I'll leave you now with a modern christmas song by one of my favourite comedians Tim Minchin. This song made me cry twice, and pretty much sums up a typical Aussie Christmas like the ones I grew up with.

Tuesday, December 13, 2011

Its nearly two in the morning, and I cannot sleep. Either Sam is snoring in my ear, or there is a cat trying to sleep in the crook of my neck. Or Sam will have an episode of sleep apnea and stop breathing altogether, in which case I thump him on the back until the obnoxiously loud snoring starts again, all the while lamenting that I will make him get a referral to an Ear/Nose/Throat specialist in the morning.

So now, after three and a half hours of trying to sleep, I'm wide awake in a deathly quiet little town where everyone else is sleeping. Except of course for the cats, who are having a mad half hour and darting around the lounge room chasing the shadows cast by the dimmed lights.

Its a funny thing being awake in the middle of the night. I feel like I can do anything, even though there is actually only a small amount of things I can accomplish. Washing the dishes would be too noisy, Its too dark out to go for a run, I'm too tired to bake anything. But now is the perfect time to write a blog post.

When I started this blog I told myself 'I'll post 10 times a week!' and 'I'll take heaps of interesting photographs for my blog!' and 'I'll have a strict schedule of blogging topics to cover!'. Now I realise that I was setting myself up for failure. I'm not going to post everyday all the time. I'm not a great photographer. Schedules of topics kill my muse. So my new goals are these:

-Take the time to write a post about the things I find interesting.
-Try to blog at least once a week.
-Try to get into the habit of taking more photos.

Hopefully the things I find interesting will interest my readers too, if there are any out there.

I think I am getting drowsy now, and should tuck myself back into bed. But who knows, there may be a 3am post if I have no luck drifting off.

Thursday, November 17, 2011

Brain Overload

Do you ever feel like there is so much information rolling around in your head that you can't even begin to process it?

Thats how I've felt the last few days.

The past few days have been jam packed with studying, exams, a job interview, frantic house cleaning, going out for dinner, seeing Twilight Breaking Dawn part 1, and packing for my 2 week stay with my Dad in Melbourne. And to top it all off I think I might be getting sick.

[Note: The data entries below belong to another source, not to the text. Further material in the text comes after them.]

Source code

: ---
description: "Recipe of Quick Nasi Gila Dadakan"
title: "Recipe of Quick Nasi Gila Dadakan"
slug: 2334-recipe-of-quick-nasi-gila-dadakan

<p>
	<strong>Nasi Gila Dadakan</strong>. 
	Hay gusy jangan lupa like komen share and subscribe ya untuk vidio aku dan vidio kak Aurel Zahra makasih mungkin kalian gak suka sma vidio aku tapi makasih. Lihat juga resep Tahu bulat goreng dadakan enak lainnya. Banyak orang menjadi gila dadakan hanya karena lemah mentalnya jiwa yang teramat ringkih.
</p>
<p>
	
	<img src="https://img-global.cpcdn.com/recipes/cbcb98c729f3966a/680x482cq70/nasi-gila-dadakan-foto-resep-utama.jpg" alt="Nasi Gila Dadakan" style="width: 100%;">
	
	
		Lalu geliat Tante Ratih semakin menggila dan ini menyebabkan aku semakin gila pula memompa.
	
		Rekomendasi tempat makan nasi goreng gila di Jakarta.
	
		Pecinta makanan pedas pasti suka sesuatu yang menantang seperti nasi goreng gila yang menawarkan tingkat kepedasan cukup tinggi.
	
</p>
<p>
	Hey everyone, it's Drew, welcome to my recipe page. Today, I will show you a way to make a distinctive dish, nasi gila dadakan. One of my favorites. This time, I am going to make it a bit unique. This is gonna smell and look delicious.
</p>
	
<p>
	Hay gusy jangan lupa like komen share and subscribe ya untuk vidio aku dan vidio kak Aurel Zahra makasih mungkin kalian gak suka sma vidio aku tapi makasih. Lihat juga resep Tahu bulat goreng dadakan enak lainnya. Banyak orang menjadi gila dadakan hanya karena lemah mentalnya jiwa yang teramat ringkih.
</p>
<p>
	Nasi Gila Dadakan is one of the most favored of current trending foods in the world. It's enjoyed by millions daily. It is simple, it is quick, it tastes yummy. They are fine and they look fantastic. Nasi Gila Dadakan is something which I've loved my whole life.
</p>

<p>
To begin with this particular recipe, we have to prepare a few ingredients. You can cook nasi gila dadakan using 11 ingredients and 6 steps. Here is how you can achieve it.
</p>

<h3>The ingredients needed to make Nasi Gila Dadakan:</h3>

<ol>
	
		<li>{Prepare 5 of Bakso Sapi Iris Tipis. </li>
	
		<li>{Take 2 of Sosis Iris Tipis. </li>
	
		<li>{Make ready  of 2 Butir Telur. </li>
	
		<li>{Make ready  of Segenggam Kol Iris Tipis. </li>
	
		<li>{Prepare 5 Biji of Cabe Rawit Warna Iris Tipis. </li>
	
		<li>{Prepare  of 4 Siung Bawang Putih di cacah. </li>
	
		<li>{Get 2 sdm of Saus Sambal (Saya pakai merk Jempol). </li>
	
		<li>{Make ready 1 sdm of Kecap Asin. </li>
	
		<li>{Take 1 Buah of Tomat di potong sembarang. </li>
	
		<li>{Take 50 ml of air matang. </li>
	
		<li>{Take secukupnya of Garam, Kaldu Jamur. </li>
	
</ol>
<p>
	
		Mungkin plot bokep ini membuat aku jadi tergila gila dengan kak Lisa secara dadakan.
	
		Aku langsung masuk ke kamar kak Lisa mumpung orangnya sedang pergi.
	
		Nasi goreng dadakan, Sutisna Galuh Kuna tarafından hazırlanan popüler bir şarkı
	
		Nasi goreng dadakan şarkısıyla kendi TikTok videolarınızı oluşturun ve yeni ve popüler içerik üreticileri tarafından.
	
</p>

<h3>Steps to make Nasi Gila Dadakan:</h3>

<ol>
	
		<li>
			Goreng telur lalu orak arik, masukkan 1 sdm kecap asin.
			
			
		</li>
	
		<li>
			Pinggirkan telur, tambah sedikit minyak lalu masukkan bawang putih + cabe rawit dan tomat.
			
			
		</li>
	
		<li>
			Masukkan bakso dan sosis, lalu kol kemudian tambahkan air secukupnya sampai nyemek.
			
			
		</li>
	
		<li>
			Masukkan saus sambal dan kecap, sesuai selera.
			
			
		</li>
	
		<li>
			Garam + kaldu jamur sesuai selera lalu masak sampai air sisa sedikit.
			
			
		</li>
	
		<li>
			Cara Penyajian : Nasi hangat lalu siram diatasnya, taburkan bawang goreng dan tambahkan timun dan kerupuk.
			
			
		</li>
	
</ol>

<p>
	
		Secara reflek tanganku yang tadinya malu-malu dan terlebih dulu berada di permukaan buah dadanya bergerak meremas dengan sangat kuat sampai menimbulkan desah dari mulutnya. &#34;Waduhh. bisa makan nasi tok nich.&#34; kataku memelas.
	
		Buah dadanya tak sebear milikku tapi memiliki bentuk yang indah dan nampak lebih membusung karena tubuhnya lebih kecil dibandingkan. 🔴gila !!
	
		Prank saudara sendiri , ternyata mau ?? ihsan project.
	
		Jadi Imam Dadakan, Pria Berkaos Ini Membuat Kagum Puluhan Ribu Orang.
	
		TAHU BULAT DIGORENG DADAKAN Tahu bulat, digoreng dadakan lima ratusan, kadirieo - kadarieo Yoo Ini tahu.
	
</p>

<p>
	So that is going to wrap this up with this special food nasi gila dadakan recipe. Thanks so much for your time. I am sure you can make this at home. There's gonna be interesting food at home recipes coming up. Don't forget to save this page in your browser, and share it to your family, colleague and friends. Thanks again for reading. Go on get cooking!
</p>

Talking about stress, I know everyone reacts to stress differently. For me stress means I'm always tired but I can't sleep, I've been moody and unmotivated, feeling nauseous and turned off food.

I'm home alone tonight, Sam is working in Melbourne. The house is a mess again, and I still have so much to do before I leave for 2 weeks nursing placement in Melbourne. But for now, I'm just going to snuggle with my kitties, drink tea (a magical drink) and watch Friends. The rest can wait.

What is stressing you out at the moment? Do you have any stress busting techniques?